▶ **What you will do**
Everything in the records must be copied exactly except the pictures.

▶ **Records to use**
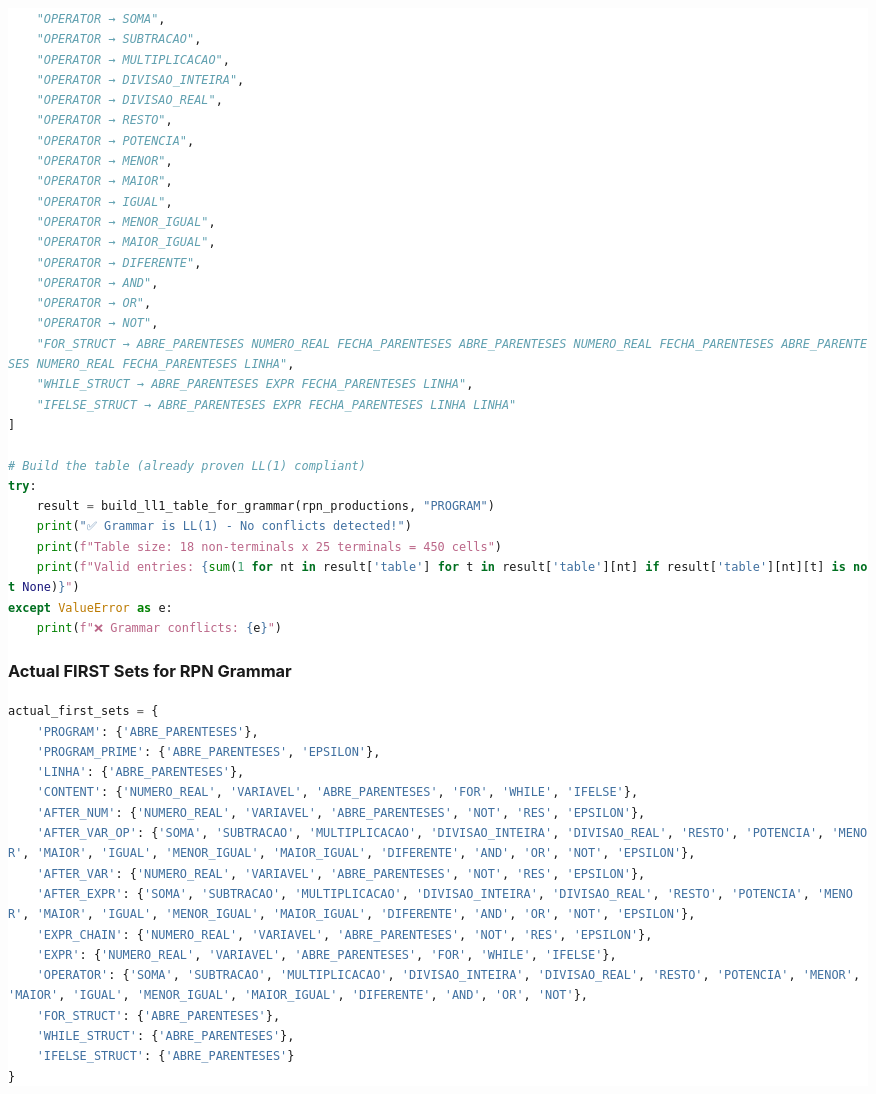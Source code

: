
 ```python
    "OPERATOR → SOMA",
    "OPERATOR → SUBTRACAO",
    "OPERATOR → MULTIPLICACAO",
    "OPERATOR → DIVISAO_INTEIRA",
    "OPERATOR → DIVISAO_REAL",
    "OPERATOR → RESTO",
    "OPERATOR → POTENCIA",
    "OPERATOR → MENOR",
    "OPERATOR → MAIOR",
    "OPERATOR → IGUAL",
    "OPERATOR → MENOR_IGUAL",
    "OPERATOR → MAIOR_IGUAL",
    "OPERATOR → DIFERENTE",
    "OPERATOR → AND",
    "OPERATOR → OR",
    "OPERATOR → NOT",
    "FOR_STRUCT → ABRE_PARENTESES NUMERO_REAL FECHA_PARENTESES ABRE_PARENTESES NUMERO_REAL FECHA_PARENTESES ABRE_PARENTESES NUMERO_REAL FECHA_PARENTESES LINHA",
    "WHILE_STRUCT → ABRE_PARENTESES EXPR FECHA_PARENTESES LINHA",
    "IFELSE_STRUCT → ABRE_PARENTESES EXPR FECHA_PARENTESES LINHA LINHA"
]

# Build the table (already proven LL(1) compliant)
try:
    result = build_ll1_table_for_grammar(rpn_productions, "PROGRAM")
    print("✅ Grammar is LL(1) - No conflicts detected!")
    print(f"Table size: 18 non-terminals x 25 terminals = 450 cells")
    print(f"Valid entries: {sum(1 for nt in result['table'] for t in result['table'][nt] if result['table'][nt][t] is not None)}")
except ValueError as e:
    print(f"❌ Grammar conflicts: {e}")
```

### Actual FIRST Sets for RPN Grammar

```python
actual_first_sets = {
    'PROGRAM': {'ABRE_PARENTESES'},
    'PROGRAM_PRIME': {'ABRE_PARENTESES', 'EPSILON'},
    'LINHA': {'ABRE_PARENTESES'},
    'CONTENT': {'NUMERO_REAL', 'VARIAVEL', 'ABRE_PARENTESES', 'FOR', 'WHILE', 'IFELSE'},
    'AFTER_NUM': {'NUMERO_REAL', 'VARIAVEL', 'ABRE_PARENTESES', 'NOT', 'RES', 'EPSILON'},
    'AFTER_VAR_OP': {'SOMA', 'SUBTRACAO', 'MULTIPLICACAO', 'DIVISAO_INTEIRA', 'DIVISAO_REAL', 'RESTO', 'POTENCIA', 'MENOR', 'MAIOR', 'IGUAL', 'MENOR_IGUAL', 'MAIOR_IGUAL', 'DIFERENTE', 'AND', 'OR', 'NOT', 'EPSILON'},
    'AFTER_VAR': {'NUMERO_REAL', 'VARIAVEL', 'ABRE_PARENTESES', 'NOT', 'RES', 'EPSILON'},
    'AFTER_EXPR': {'SOMA', 'SUBTRACAO', 'MULTIPLICACAO', 'DIVISAO_INTEIRA', 'DIVISAO_REAL', 'RESTO', 'POTENCIA', 'MENOR', 'MAIOR', 'IGUAL', 'MENOR_IGUAL', 'MAIOR_IGUAL', 'DIFERENTE', 'AND', 'OR', 'NOT', 'EPSILON'},
    'EXPR_CHAIN': {'NUMERO_REAL', 'VARIAVEL', 'ABRE_PARENTESES', 'NOT', 'RES', 'EPSILON'},
    'EXPR': {'NUMERO_REAL', 'VARIAVEL', 'ABRE_PARENTESES', 'FOR', 'WHILE', 'IFELSE'},
    'OPERATOR': {'SOMA', 'SUBTRACAO', 'MULTIPLICACAO', 'DIVISAO_INTEIRA', 'DIVISAO_REAL', 'RESTO', 'POTENCIA', 'MENOR', 'MAIOR', 'IGUAL', 'MENOR_IGUAL', 'MAIOR_IGUAL', 'DIFERENTE', 'AND', 'OR', 'NOT'},
    'FOR_STRUCT': {'ABRE_PARENTESES'},
    'WHILE_STRUCT': {'ABRE_PARENTESES'},
    'IFELSE_STRUCT': {'ABRE_PARENTESES'}
}
```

▶ **Written solution**
Source code

:
 ```python
    "OPERATOR → SOMA",
    "OPERATOR → SUBTRACAO",
    "OPERATOR → MULTIPLICACAO",
    "OPERATOR → DIVISAO_INTEIRA",
    "OPERATOR → DIVISAO_REAL",
    "OPERATOR → RESTO",
    "OPERATOR → POTENCIA",
    "OPERATOR → MENOR",
    "OPERATOR → MAIOR",
    "OPERATOR → IGUAL",
    "OPERATOR → MENOR_IGUAL",
    "OPERATOR → MAIOR_IGUAL",
    "OPERATOR → DIFERENTE",
    "OPERATOR → AND",
    "OPERATOR → OR",
    "OPERATOR → NOT",
    "FOR_STRUCT → ABRE_PARENTESES NUMERO_REAL FECHA_PARENTESES ABRE_PARENTESES NUMERO_REAL FECHA_PARENTESES ABRE_PARENTESES NUMERO_REAL FECHA_PARENTESES LINHA",
    "WHILE_STRUCT → ABRE_PARENTESES EXPR FECHA_PARENTESES LINHA",
    "IFELSE_STRUCT → ABRE_PARENTESES EXPR FECHA_PARENTESES LINHA LINHA"
]

# Build the table (already proven LL(1) compliant)
try:
    result = build_ll1_table_for_grammar(rpn_productions, "PROGRAM")
    print("✅ Grammar is LL(1) - No conflicts detected!")
    print(f"Table size: 18 non-terminals x 25 terminals = 450 cells")
    print(f"Valid entries: {sum(1 for nt in result['table'] for t in result['table'][nt] if result['table'][nt][t] is not None)}")
except ValueError as e:
    print(f"❌ Grammar conflicts: {e}")
```

### Actual FIRST Sets for RPN Grammar

```python
actual_first_sets = {
    'PROGRAM': {'ABRE_PARENTESES'},
    'PROGRAM_PRIME': {'ABRE_PARENTESES', 'EPSILON'},
    'LINHA': {'ABRE_PARENTESES'},
    'CONTENT': {'NUMERO_REAL', 'VARIAVEL', 'ABRE_PARENTESES', 'FOR', 'WHILE', 'IFELSE'},
    'AFTER_NUM': {'NUMERO_REAL', 'VARIAVEL', 'ABRE_PARENTESES', 'NOT', 'RES', 'EPSILON'},
    'AFTER_VAR_OP': {'SOMA', 'SUBTRACAO', 'MULTIPLICACAO', 'DIVISAO_INTEIRA', 'DIVISAO_REAL', 'RESTO', 'POTENCIA', 'MENOR', 'MAIOR', 'IGUAL', 'MENOR_IGUAL', 'MAIOR_IGUAL', 'DIFERENTE', 'AND', 'OR', 'NOT', 'EPSILON'},
    'AFTER_VAR': {'NUMERO_REAL', 'VARIAVEL', 'ABRE_PARENTESES', 'NOT', 'RES', 'EPSILON'},
    'AFTER_EXPR': {'SOMA', 'SUBTRACAO', 'MULTIPLICACAO', 'DIVISAO_INTEIRA', 'DIVISAO_REAL', 'RESTO', 'POTENCIA', 'MENOR', 'MAIOR', 'IGUAL', 'MENOR_IGUAL', 'MAIOR_IGUAL', 'DIFERENTE', 'AND', 'OR', 'NOT', 'EPSILON'},
    'EXPR_CHAIN': {'NUMERO_REAL', 'VARIAVEL', 'ABRE_PARENTESES', 'NOT', 'RES', 'EPSILON'},
    'EXPR': {'NUMERO_REAL', 'VARIAVEL', 'ABRE_PARENTESES', 'FOR', 'WHILE', 'IFELSE'},
    'OPERATOR': {'SOMA', 'SUBTRACAO', 'MULTIPLICACAO', 'DIVISAO_INTEIRA', 'DIVISAO_REAL', 'RESTO', 'POTENCIA', 'MENOR', 'MAIOR', 'IGUAL', 'MENOR_IGUAL', 'MAIOR_IGUAL', 'DIFERENTE', 'AND', 'OR', 'NOT'},
    'FOR_STRUCT': {'ABRE_PARENTESES'},
    'WHILE_STRUCT': {'ABRE_PARENTESES'},
    'IFELSE_STRUCT': {'ABRE_PARENTESES'}
}
```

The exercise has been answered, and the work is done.